• _What is expected_: Write down every entry once more, exactly as it reads.

(Plain-text document sources)
━━━━━━━━

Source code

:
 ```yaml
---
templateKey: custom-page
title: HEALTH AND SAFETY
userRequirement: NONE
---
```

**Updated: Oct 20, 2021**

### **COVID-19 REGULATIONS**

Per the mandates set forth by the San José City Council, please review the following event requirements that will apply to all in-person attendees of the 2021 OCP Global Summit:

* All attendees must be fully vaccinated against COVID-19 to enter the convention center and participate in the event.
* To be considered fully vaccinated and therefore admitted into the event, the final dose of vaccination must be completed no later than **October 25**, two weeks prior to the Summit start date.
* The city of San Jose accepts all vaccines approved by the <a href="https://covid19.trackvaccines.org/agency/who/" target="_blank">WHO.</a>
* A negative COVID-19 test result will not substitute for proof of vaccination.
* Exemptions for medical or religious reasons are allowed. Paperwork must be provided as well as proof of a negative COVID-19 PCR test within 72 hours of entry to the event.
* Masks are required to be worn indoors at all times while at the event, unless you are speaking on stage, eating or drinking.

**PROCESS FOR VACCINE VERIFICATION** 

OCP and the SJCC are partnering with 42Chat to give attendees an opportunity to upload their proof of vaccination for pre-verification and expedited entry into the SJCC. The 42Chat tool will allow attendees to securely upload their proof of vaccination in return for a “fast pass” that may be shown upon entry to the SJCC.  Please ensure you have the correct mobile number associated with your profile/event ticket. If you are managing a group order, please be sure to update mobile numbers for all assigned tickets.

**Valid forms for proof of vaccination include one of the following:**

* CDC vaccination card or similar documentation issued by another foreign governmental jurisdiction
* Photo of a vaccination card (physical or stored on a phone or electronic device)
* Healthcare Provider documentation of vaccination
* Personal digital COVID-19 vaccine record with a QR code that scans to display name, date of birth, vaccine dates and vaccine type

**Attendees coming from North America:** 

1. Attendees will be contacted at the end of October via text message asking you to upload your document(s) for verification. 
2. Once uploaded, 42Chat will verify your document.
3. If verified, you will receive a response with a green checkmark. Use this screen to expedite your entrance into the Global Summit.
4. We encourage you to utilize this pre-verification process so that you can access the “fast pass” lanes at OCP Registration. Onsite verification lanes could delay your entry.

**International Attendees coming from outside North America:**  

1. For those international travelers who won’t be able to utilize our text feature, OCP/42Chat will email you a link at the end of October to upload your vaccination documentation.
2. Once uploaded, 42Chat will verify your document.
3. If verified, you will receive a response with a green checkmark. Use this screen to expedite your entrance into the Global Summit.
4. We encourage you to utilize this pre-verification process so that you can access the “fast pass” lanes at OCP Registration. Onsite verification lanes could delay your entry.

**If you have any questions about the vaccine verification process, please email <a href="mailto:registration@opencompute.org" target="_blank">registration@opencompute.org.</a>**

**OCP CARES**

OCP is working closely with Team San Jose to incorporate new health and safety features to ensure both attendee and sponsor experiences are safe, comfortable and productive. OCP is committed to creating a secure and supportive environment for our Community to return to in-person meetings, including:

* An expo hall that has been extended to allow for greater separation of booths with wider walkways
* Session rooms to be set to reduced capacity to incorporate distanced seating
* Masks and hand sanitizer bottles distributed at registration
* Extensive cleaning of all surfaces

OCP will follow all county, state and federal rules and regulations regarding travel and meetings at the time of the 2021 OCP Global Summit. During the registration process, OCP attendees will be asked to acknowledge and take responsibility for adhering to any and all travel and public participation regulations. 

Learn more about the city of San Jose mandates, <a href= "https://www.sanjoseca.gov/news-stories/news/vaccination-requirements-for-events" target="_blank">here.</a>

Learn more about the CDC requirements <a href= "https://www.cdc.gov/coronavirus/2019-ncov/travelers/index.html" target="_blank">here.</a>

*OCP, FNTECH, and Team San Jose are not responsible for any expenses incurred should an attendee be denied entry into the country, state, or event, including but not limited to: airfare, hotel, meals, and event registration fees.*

━━━━━━━━

• _Your response_:
Source code

:
 ```yaml
---
templateKey: custom-page
title: HEALTH AND SAFETY
userRequirement: NONE
---
```

**Updated: Oct 20, 2021**

### **COVID-19 REGULATIONS**

Per the mandates set forth by the San José City Council, please review the following event requirements that will apply to all in-person attendees of the 2021 OCP Global Summit:

* All attendees must be fully vaccinated against COVID-19 to enter the convention center and participate in the event.
* To be considered fully vaccinated and therefore admitted into the event, the final dose of vaccination must be completed no later than **October 25**, two weeks prior to the Summit start date.
* The city of San Jose accepts all vaccines approved by the <a href="https://covid19.trackvaccines.org/agency/who/" target="_blank">WHO.</a>
* A negative COVID-19 test result will not substitute for proof of vaccination.
* Exemptions for medical or religious reasons are allowed. Paperwork must be provided as well as proof of a negative COVID-19 PCR test within 72 hours of entry to the event.
* Masks are required to be worn indoors at all times while at the event, unless you are speaking on stage, eating or drinking.

**PROCESS FOR VACCINE VERIFICATION** 

OCP and the SJCC are partnering with 42Chat to give attendees an opportunity to upload their proof of vaccination for pre-verification and expedited entry into the SJCC. The 42Chat tool will allow attendees to securely upload their proof of vaccination in return for a “fast pass” that may be shown upon entry to the SJCC.  Please ensure you have the correct mobile number associated with your profile/event ticket. If you are managing a group order, please be sure to update mobile numbers for all assigned tickets.

**Valid forms for proof of vaccination include one of the following:**

* CDC vaccination card or similar documentation issued by another foreign governmental jurisdiction
* Photo of a vaccination card (physical or stored on a phone or electronic device)
* Healthcare Provider documentation of vaccination
* Personal digital COVID-19 vaccine record with a QR code that scans to display name, date of birth, vaccine dates and vaccine type

**Attendees coming from North America:** 

1. Attendees will be contacted at the end of October via text message asking you to upload your document(s) for verification. 
2. Once uploaded, 42Chat will verify your document.
3. If verified, you will receive a response with a green checkmark. Use this screen to expedite your entrance into the Global Summit.
4. We encourage you to utilize this pre-verification process so that you can access the “fast pass” lanes at OCP Registration. Onsite verification lanes could delay your entry.

**International Attendees coming from outside North America:**  

1. For those international travelers who won’t be able to utilize our text feature, OCP/42Chat will email you a link at the end of October to upload your vaccination documentation.
2. Once uploaded, 42Chat will verify your document.
3. If verified, you will receive a response with a green checkmark. Use this screen to expedite your entrance into the Global Summit.
4. We encourage you to utilize this pre-verification process so that you can access the “fast pass” lanes at OCP Registration. Onsite verification lanes could delay your entry.

**If you have any questions about the vaccine verification process, please email <a href="mailto:registration@opencompute.org" target="_blank">registration@opencompute.org.</a>**

**OCP CARES**

OCP is working closely with Team San Jose to incorporate new health and safety features to ensure both attendee and sponsor experiences are safe, comfortable and productive. OCP is committed to creating a secure and supportive environment for our Community to return to in-person meetings, including:

* An expo hall that has been extended to allow for greater separation of booths with wider walkways
* Session rooms to be set to reduced capacity to incorporate distanced seating
* Masks and hand sanitizer bottles distributed at registration
* Extensive cleaning of all surfaces

OCP will follow all county, state and federal rules and regulations regarding travel and meetings at the time of the 2021 OCP Global Summit. During the registration process, OCP attendees will be asked to acknowledge and take responsibility for adhering to any and all travel and public participation regulations. 

Learn more about the city of San Jose mandates, <a href= "https://www.sanjoseca.gov/news-stories/news/vaccination-requirements-for-events" target="_blank">here.</a>

Learn more about the CDC requirements <a href= "https://www.cdc.gov/coronavirus/2019-ncov/travelers/index.html" target="_blank">here.</a>

*OCP, FNTECH, and Team San Jose are not responsible for any expenses incurred should an attendee be denied entry into the country, state, or event, including but not limited to: airfare, hotel, meals, and event registration fees.*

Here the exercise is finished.